Nov 10, 2022 - News

San Francisco makes progress on climate plan

A red zero-emission bus driving through an intersection.

A zero-emissions MUNI bus drives through the Excelsior. Photo: Megan Rose Dickey/Axios

Despite California voters rejecting a ballot initiative this week to tax the wealthy to encourage electric vehicle adoption, San Francisco is chipping away at its ambitious plan to be a net-zero emissions city by 2040.

The latest: SF last week accepted $2.4 million in grant funding from the California Energy Commission to launch an e-bike food delivery pilot program, add three electric vehicle charging plazas in Bayview-Hunters Point and more.

  • Of the 104 fast-charging stations in the city, there are currently zero in the Bayview.

What they're saying: There's little incentive for residents of the neighborhood, which has "historically been overburdened by air pollution," to transition to EVs, Tyrone Jue, acting director of the SF Environment Department, told Axios.

  • "We're creating a signal and creating an opportunity to engage with that community to help them in that transformation to go to a fully electric transportation mode," Jue said.
  • "The market, if left to its own devices," he said, would not put chargers in the Bayview because "they would go to where there seems to be greater uptake and adoption of electric vehicles, so they would focus on wealthier zip codes and census tracts."

The big picture: Climate change is contributing to a health crisis, in part due to extreme heat, air pollution and illnesses linked to severe storms.

State of play: San Francisco in July 2021 adopted the goal of being a net-zero emissions city by 2040.

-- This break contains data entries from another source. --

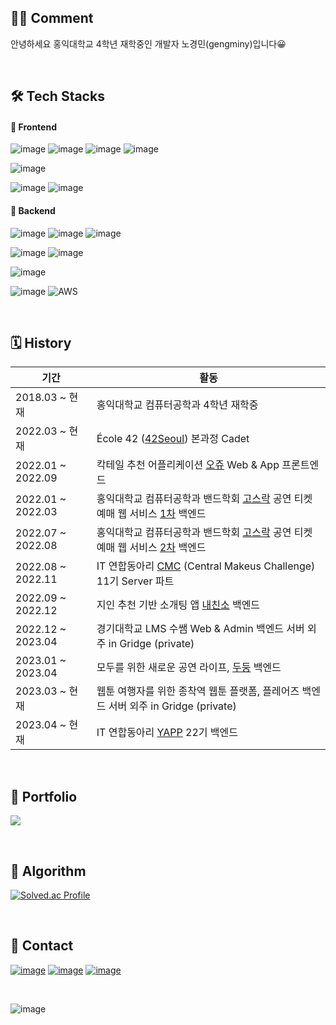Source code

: <div align=left>

  ## 👨‍💻 Comment 

  안녕하세요 홍익대학교 4학년 재학중인 개발자 노경민(gengminy)입니다😀

  <br/>

  ## 🛠 Tech Stacks 

  #### 📌 Frontend
  ![image](https://img.shields.io/badge/HTML5-E34F26?style=flat-square&logo=html5&logoColor=white)
  ![image](https://img.shields.io/badge/CSS3-1572B6?style=flat-square&logo=css3&logoColor=white)
  ![image](https://img.shields.io/badge/JavaScript-323330?style=flat-square&logo=javascript&logoColor=F7DF1E)
  ![image](https://img.shields.io/badge/TypeScript-007ACC?style=flat-square&logo=typescript&logoColor=white)
    
  ![image](	https://img.shields.io/badge/React-20232A?style=flat-square&logo=react&logoColor=61DAFB)
  
  ![image](https://img.shields.io/badge/Dart-0175C2?style=flat-square&logo=dart&logoColor=white)
  ![image](https://img.shields.io/badge/Flutter-02569B?style=flat-square&logo=flutter&logoColor=white)


  #### 📌 Backend
  ![image](https://img.shields.io/badge/Spring-6DB33F?style=flat-squaree&logo=spring&logoColor=white)
  ![image](https://img.shields.io/badge/Spring_Boot-F2F4F9?style=flat-square&logo=spring-boot)
  ![image](https://img.shields.io/badge/Java-007396?style=flat-square&logo=java&logoColor=white)

  ![image](https://img.shields.io/badge/Node.js-339933?style=flat-square&logo=nodedotjs&logoColor=white)
  ![image](https://img.shields.io/badge/nestjs-E0234E?style=flat-square&logo=nestjs&logoColor=white)

  ![image](https://img.shields.io/badge/MySQL-005C84?style=flat-square&logo=mysql&logoColor=white)

  ![image](https://img.shields.io/badge/Docker-2CA5E0?style=flat-square&logo=docker&logoColor=white)
  ![AWS](https://img.shields.io/badge/AWS-%23FF9900.svg?style=flat-square&logo=amazon-aws&logoColor=white)
 


  <br/>
  
  
  ## 🗓 History 

    
    
|기간|활동|
|------|---|
|2018.03 ~ 현재|홍익대학교 컴퓨터공학과 4학년 재학중|
|2022.03 ~ 현재|École 42 ([42Seoul](https://42seoul.kr/seoul42/main/view)) 본과정 Cadet|
|2022.01 ~ 2022.09|칵테일 추천 어플리케이션 [오쥬](https://github.com/cocktail-Ohzu/Ohzu-FrontEnd) Web & App 프론트엔드|
|2022.01 ~ 2022.03|홍익대학교 컴퓨터공학과 밴드학회 [고스락](https://github.com/Gosrock) 공연 티켓 예매 웹 서비스 [1차](https://github.com/Gosrock/Ticket-Backend-21th) 백엔드|
|2022.07 ~ 2022.08|홍익대학교 컴퓨터공학과 밴드학회 [고스락](https://github.com/Gosrock) 공연 티켓 예매 웹 서비스 [2차](https://github.com/Gosrock/Ticket-Backend-22th) 백엔드|
|2022.08 ~ 2022.11|IT 연합동아리 [CMC](https://www.makeus.in) (Central Makeus Challenge) 11기 Server 파트|
|2022.09 ~ 2022.12|지인 추천 기반 소개팅 앱 [내친소](https://github.com/team-tiki-taka/naechinso-server) 백엔드|
|2022.12 ~ 2023.04|경기대학교 LMS 수쌤 Web & Admin 백엔드 서버 외주 in Gridge (private)|
|2023.01 ~ 2023.04|모두를 위한 새로운 공연 라이프, [두둥](https://github.com/Gosrock/DuDoong-Backend) 백엔드|
|2023.03 ~ 현재|웹툰 여행자를 위한 종착역 웹툰 플랫폼, 플레어즈 백엔드 서버 외주 in Gridge (private)|
|2023.04 ~ 현재|IT 연합동아리 [YAPP](https://www.yapp.co.kr/) 22기 백엔드|

<br/>
  
  
  ## 📸 Portfolio
<a href="https://gengminy.notion.site/gengminy-7d1375d5388e484f86495ede93a1a55a">![](https://img.shields.io/badge/Notion-000000?style=flat-square&logo=notion&logoColor=white)</a>
  
  <br/>
  

  ## 🔑 Algorithm 

  [![Solved.ac Profile](http://mazassumnida.wtf/api/v2/generate_badge?boj=kls1998)](https://solved.ac/kls1998/)



  <br/>

  ## 📩 Contact 

  <a href="https://github.com/gengminy">![image](https://img.shields.io/badge/GitHub-100000?style=flat-square&logo=github&logoColor=white)</a>
  <a href="https://www.instagram.com/gengminy">![image](https://img.shields.io/badge/Instagram-E4405F?style=flat-square&logo=instagram&logoColor=white)</a>
  <a href="https://gengminy.tistory.com/">![image](https://img.shields.io/badge/Tistory-184D66?style=flat-square&logo=Telegraph&logoColor=white)</a>

  <br>

  ![image](https://hits.seeyoufarm.com/api/count/incr/badge.svg?url=https%3A%2F%2Fgithub.com%2Fgengminy1212%2Fhit-counter)

</div>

By the numbers: About 47% of SF's greenhouse gas emissions come from transportation, per the mayor's office.

  • By 2030, the city wants 100% of new vehicle registrations to be all-electric.
  • By 2040, the goal is for all trips starting, stopping or traveling through the city to be emissions-free.
  • In the first half of this year, 26% of new vehicle registrations in SF were zero-emission, according to the mayor's office.
  • Yes, but: Fewer than 5% of all registered vehicles in SF are electric, per the California Energy Commission.

Reality check: To hit the zero-emissions goal, everyone in the city would need to transition to EVs, ride fully electric buses, bike or walk as their mode of transportation.

  • Buildings would also need to convert appliances like stoves and water heaters from gas to electric.
  • "The biggest issue … is fossil fuels," Jue said. "That addresses the bulk of the emissions from both the building sector and the transportation sector."

What's next: With input from Bayview-Hunters Point community members, the city will determine where to locate the EV charging stations.

  • Jue expects that to take about six months and the construction of the plazas to take about 1.5 years.
  • As for the e-bike pilot, it's slated to begin next year.
  • The city has tentatively landed on 2035 as the year when commercial buildings need to transition to all-electric, meaning they would replace gas appliances with electric ones.
  • "But we want to create enough of a time period where it also doesn’t hurt [commercial building operators] economically," Jue said.

Editor’s note: This article has been corrected to say that there are currently zero fast-charging stations in the Bayview (not zero stations).